Scan the entries for the word "capacità". Every line that has it should be copied.
*** Opening of DATASET ***
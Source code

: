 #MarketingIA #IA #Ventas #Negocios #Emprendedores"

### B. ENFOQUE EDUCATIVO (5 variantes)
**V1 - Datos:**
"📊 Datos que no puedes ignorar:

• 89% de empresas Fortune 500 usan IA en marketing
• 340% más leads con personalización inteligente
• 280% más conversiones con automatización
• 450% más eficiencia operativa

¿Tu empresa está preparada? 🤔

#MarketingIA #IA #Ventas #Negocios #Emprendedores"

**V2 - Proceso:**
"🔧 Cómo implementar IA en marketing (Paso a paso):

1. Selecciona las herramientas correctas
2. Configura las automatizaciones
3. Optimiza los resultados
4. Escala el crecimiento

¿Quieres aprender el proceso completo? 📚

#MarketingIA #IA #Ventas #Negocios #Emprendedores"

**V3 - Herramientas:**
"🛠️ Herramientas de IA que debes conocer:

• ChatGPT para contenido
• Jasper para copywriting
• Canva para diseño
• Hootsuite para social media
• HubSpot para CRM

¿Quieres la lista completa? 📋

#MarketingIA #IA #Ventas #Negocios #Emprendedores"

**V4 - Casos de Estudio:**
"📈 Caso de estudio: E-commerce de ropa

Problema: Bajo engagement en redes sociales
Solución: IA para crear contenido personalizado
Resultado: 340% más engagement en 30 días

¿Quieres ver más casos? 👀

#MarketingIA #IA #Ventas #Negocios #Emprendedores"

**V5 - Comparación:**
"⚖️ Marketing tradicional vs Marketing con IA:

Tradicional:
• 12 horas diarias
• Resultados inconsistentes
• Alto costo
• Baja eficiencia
*** Close of DATASET ***
*** Opening of DATASET ***
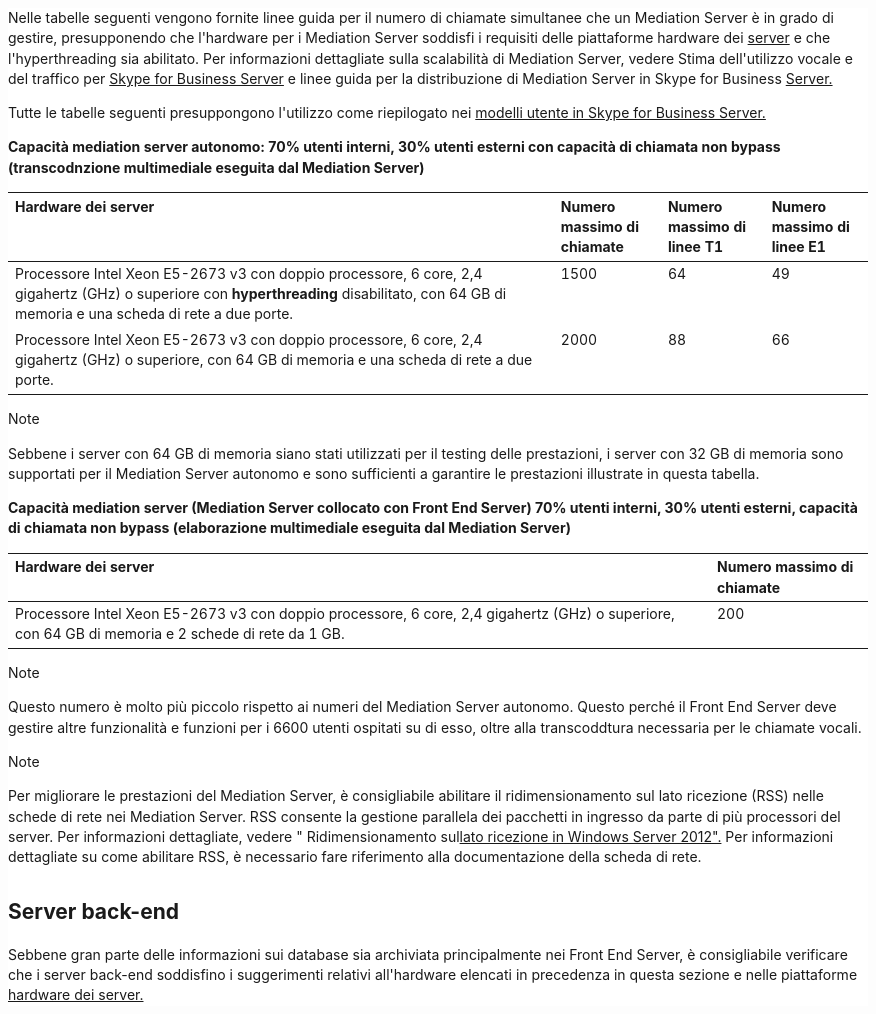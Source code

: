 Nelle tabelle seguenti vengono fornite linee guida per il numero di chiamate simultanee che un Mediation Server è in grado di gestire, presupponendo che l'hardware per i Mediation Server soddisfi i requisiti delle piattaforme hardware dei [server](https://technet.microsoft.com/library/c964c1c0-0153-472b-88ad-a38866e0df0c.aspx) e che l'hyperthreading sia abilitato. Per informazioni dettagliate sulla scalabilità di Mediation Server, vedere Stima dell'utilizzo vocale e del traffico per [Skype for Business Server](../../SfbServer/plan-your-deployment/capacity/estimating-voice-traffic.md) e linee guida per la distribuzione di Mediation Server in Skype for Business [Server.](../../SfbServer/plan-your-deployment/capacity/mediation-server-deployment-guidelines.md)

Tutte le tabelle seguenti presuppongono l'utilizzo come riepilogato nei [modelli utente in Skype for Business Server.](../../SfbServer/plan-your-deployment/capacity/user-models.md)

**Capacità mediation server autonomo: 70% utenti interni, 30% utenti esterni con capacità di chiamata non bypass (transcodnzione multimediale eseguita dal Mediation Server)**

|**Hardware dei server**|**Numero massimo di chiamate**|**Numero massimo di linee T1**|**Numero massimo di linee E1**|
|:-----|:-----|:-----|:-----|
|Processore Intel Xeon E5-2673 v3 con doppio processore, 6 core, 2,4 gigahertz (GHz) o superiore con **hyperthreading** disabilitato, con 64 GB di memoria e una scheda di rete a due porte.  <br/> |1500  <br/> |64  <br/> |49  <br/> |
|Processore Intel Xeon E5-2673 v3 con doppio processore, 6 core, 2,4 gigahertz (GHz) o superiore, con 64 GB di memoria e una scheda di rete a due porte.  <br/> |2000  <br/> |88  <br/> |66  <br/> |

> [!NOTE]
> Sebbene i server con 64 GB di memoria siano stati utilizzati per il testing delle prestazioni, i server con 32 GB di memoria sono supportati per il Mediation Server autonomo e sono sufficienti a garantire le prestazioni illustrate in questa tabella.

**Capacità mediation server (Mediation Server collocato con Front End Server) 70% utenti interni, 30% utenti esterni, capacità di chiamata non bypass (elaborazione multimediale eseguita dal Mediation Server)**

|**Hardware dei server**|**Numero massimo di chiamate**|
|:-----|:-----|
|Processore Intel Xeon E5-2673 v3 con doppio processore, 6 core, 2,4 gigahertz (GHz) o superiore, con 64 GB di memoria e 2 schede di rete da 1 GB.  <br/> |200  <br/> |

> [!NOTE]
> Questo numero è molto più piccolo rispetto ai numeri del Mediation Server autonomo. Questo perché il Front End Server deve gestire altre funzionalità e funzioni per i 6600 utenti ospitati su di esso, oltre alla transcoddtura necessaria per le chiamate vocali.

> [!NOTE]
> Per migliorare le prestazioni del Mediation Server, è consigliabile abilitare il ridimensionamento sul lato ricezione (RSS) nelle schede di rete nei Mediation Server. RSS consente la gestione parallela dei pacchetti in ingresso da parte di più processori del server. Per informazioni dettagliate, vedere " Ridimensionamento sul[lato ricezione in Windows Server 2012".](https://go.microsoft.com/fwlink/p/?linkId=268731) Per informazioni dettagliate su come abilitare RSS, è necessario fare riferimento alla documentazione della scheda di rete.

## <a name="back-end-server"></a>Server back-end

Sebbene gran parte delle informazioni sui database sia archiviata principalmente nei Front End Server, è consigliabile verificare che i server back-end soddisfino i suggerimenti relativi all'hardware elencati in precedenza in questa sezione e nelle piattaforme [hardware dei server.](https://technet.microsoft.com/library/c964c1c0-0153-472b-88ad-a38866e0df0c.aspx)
*** Close of DATASET ***
WRITTEN RESPONSE ::
**Capacità mediation server autonomo: 70% utenti interni, 30% utenti esterni con capacità di chiamata non bypass (transcodnzione multimediale eseguita dal Mediation Server)**
**Capacità mediation server (Mediation Server collocato con Front End Server) 70% utenti interni, 30% utenti esterni, capacità di chiamata non bypass (elaborazione multimediale eseguita dal Mediation Server)**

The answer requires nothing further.